De staat van voorzieningen
9. Eiser stelt dat verweerder niet inzichtelijk maakt hoe er (getalsmatig) rekening is gehouden met de voorzieningen. Partijen zijn het erover eens dat de voorzieningen van de woning slechter zijn dan de voorzieningen van de referentiewoningen. De rechtbank is van oordeel dat verweerder voldoende rekening heeft gehouden met het verschil in de staat van voorzieningen. Daar waar de voorzieningen van de referentiewoningen op ‘normaal’ zijn gewaardeerd, zijn de voorzieningen van de woning op ‘eenvoudig’ gewaardeerd.
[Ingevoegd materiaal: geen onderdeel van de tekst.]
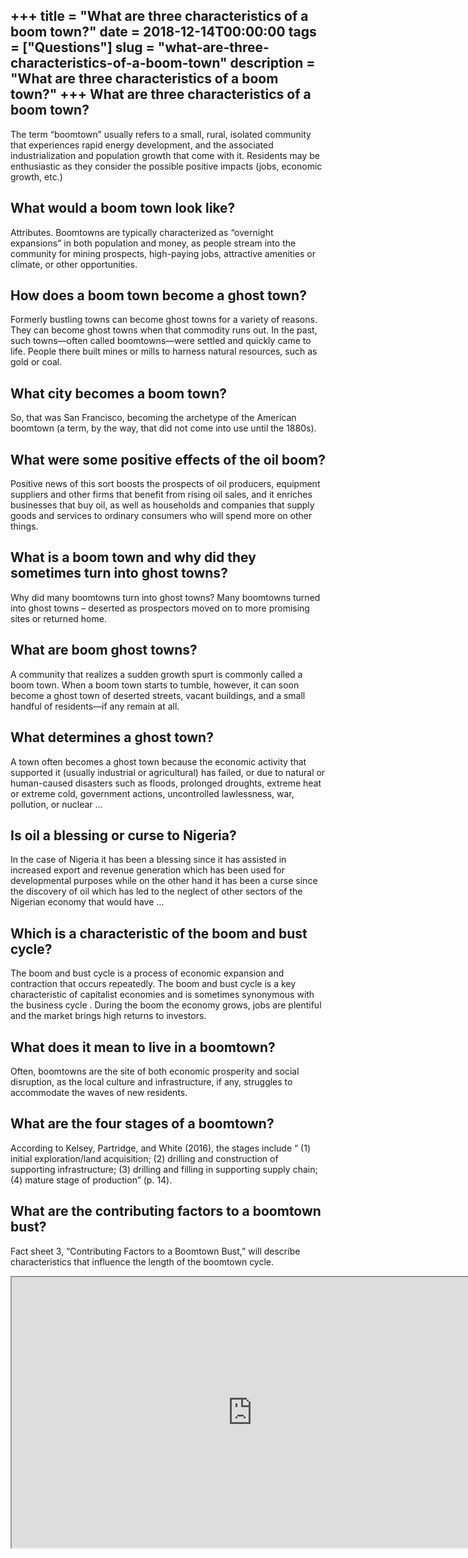 +++
title = "What are three characteristics of a boom town?"
date = 2018-12-14T00:00:00
tags = ["Questions"]
slug = "what-are-three-characteristics-of-a-boom-town"
description = "What are three characteristics of a boom town?"
+++
What are three characteristics of a boom town?
----------------------------------------------

The term “boomtown” usually refers to a small, rural, isolated community that experiences rapid energy development, and the associated industrialization and population growth that come with it. Residents may be enthusiastic as they consider the possible positive impacts (jobs, economic growth, etc.)

What would a boom town look like?
---------------------------------

Attributes. Boomtowns are typically characterized as “overnight expansions” in both population and money, as people stream into the community for mining prospects, high-paying jobs, attractive amenities or climate, or other opportunities.

How does a boom town become a ghost town?
-----------------------------------------

Formerly bustling towns can become ghost towns for a variety of reasons. They can become ghost towns when that commodity runs out. In the past, such towns—often called boomtowns—were settled and quickly came to life. People there built mines or mills to harness natural resources, such as gold or coal.

What city becomes a boom town?
------------------------------

So, that was San Francisco, becoming the archetype of the American boomtown (a term, by the way, that did not come into use until the 1880s).

What were some positive effects of the oil boom?
------------------------------------------------

Positive news of this sort boosts the prospects of oil producers, equipment suppliers and other firms that benefit from rising oil sales, and it enriches businesses that buy oil, as well as households and companies that supply goods and services to ordinary consumers who will spend more on other things.

What is a boom town and why did they sometimes turn into ghost towns?
---------------------------------------------------------------------

Why did many boomtowns turn into ghost towns? Many boomtowns turned into ghost towns – deserted as prospectors moved on to more promising sites or returned home.

What are boom ghost towns?
--------------------------

A community that realizes a sudden growth spurt is commonly called a boom town. When a boom town starts to tumble, however, it can soon become a ghost town of deserted streets, vacant buildings, and a small handful of residents—if any remain at all.

What determines a ghost town?
-----------------------------

A town often becomes a ghost town because the economic activity that supported it (usually industrial or agricultural) has failed, or due to natural or human-caused disasters such as floods, prolonged droughts, extreme heat or extreme cold, government actions, uncontrolled lawlessness, war, pollution, or nuclear …

Is oil a blessing or curse to Nigeria?
--------------------------------------

In the case of Nigeria it has been a blessing since it has assisted in increased export and revenue generation which has been used for developmental purposes while on the other hand it has been a curse since the discovery of oil which has led to the neglect of other sectors of the Nigerian economy that would have …

Which is a characteristic of the boom and bust cycle?
-----------------------------------------------------

The boom and bust cycle is a process of economic expansion and contraction that occurs repeatedly. The boom and bust cycle is a key characteristic of capitalist economies and is sometimes synonymous with the business cycle . During the boom the economy grows, jobs are plentiful and the market brings high returns to investors.

What does it mean to live in a boomtown?
----------------------------------------

Often, boomtowns are the site of both economic prosperity and social disruption, as the local culture and infrastructure, if any, struggles to accommodate the waves of new residents.

What are the four stages of a boomtown?
---------------------------------------

According to Kelsey, Partridge, and White (2016), the stages include “ (1) initial exploration/land acquisition; (2) drilling and construction of supporting infrastructure; (3) drilling and filling in supporting supply chain; (4) mature stage of production” (p. 14).

What are the contributing factors to a boomtown bust?
-----------------------------------------------------

Fact sheet 3, “Contributing Factors to a Boomtown Bust,” will describe characteristics that influence the length of the boomtown cycle.

<iframe allow="accelerometer; autoplay; clipboard-write; encrypted-media; gyroscope; picture-in-picture" allowfullscreen="" class="__youtube_prefs__  epyt-is-override  no-lazyload" data-no-lazy="1" data-origheight="433" data-origwidth="770" data-skipgform_ajax_framebjll="" height="433" id="_ytid_19997" loading="lazy" src="https://www.youtube.com/embed/WAGlaJfK_EA?enablejsapi=1&autoplay=0&cc_load_policy=0&cc_lang_pref=&iv_load_policy=1&loop=0&modestbranding=0&rel=1&fs=1&playsinline=0&autohide=2&theme=dark&color=red&controls=1&" title="YouTube player" width="770"></iframe>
Dit verschil is ook terug te zien in de woningwaarde per m2. De prijs per m2 van de woning (€ 2.117,-) ligt aanzienlijk onder de gemiddelde prijs per m2 van de referentiewoningen (€ 2.978,-). Daarbij komt dat verweerder niet verplicht is om een getalsmatige uitwerking van de staat van voorzieningen over te leggen, als verweerder deze niet heeft gebruikt. In de taxatiematrix heeft er geen correctie plaatsgevonden met een bepaald bedrag/percentage, dus deze gegevens kunnen dan ook niet worden overgelegd. De beroepsgrond slaagt niet.
De gebruiksoppervlakte
10. Eiser stelt dat de gehanteerde gebruiksoppervlakte van 105 m2 onjuist is. Volgens eiser moet dit 85 m2 zijn en hij wil daarom inzicht in de bouwtekeningen. Verweerder heeft hierover toegelicht dat de woning in beroep opnieuw is ingemeten. De woning heeft een gebruiksoppervlakte van 67 m2, een aanbouw van 36 m2 en een dakkapel van 2 m2. De rechtbank is, gelet op de niet onderbouwde stelling van eiser dat de woning 85 m2 is, van oordeel dat verweerder van een gebruiksoppervlakte van 105 m2 mag uitgaan. Voor zover eiser inzicht wil in de bouwtekeningen waarop verweerders meting is gebaseerd geldt ook hier dat hij dat te laat en in strijd met een goede procesorde pas op de zitting heeft aangevoerd. De rechtbank verwijst naar haar overweging hiervoor over de indexeringscijfers. De beroepsgrond slaagt niet.
Het bouwjaar
11. Eiser stelt dat de referentiewoningen [adres 2] en [adres 4] een vroeger bouwjaar hebben dan de woning en [adres 3] . De referentiewoningen met het vroegere bouwjaar hebben spouwmuren. Volgens eiser is daarom de kwaliteit van bouwen van de woning (en [adres 3] ) een stuk minder dan van de woningen met een vroeger bouwjaar. Volgens eiser heeft verweerder hier geen rekening mee gehouden. De taxateur van verweerder heeft op de zitting toegelicht dat er in de markt geen relevant waardeverschil merkbaar is bij de verkoop van woningen die voor het jaar 1930 zijn gebouwd. Ook hebben dergelijke woningen spouwmuren. De rechtbank volgt het standpunt van verweerder. De beroepsgrond slaagt niet.
Conclusie
12. De rechtbank is dan ook van oordeel dat verweerder aannemelijk heeft gemaakt dat de waarde van de woning niet te hoog is vastgesteld. Het beroep is ongegrond. Voor een proceskostenveroordeling bestaat geen aanleiding.

Beslissing

De rechtbank verklaart het beroep ongegrond.
Deze uitspraak is gedaan door mr. K. de Meulder, rechter, in aanwezigheid van A. Kasi, griffier. De beslissing is uitgesproken op 27 december 2021 en zal openbaar worden gemaakt door publicatie op rechtspraak.nl.
griffier
rechter
Een afschrift van deze uitspraak is verzonden aan partijen op:

Bent u het niet eens met deze uitspraak?

Als u het niet eens bent met deze uitspraak kunt u binnen zes weken na de dag waarop deze uitspraak is verzonden hoger beroep instellen bij het gerechtshof Arnhem-Leeuwarden. Deze uitspraak is verzonden op de stempeldatum die hierboven staat.

Voetnoten

1.Zie de uitspraak van 5 juli 2021, ECLI:NL:RBMNE:2021:2890.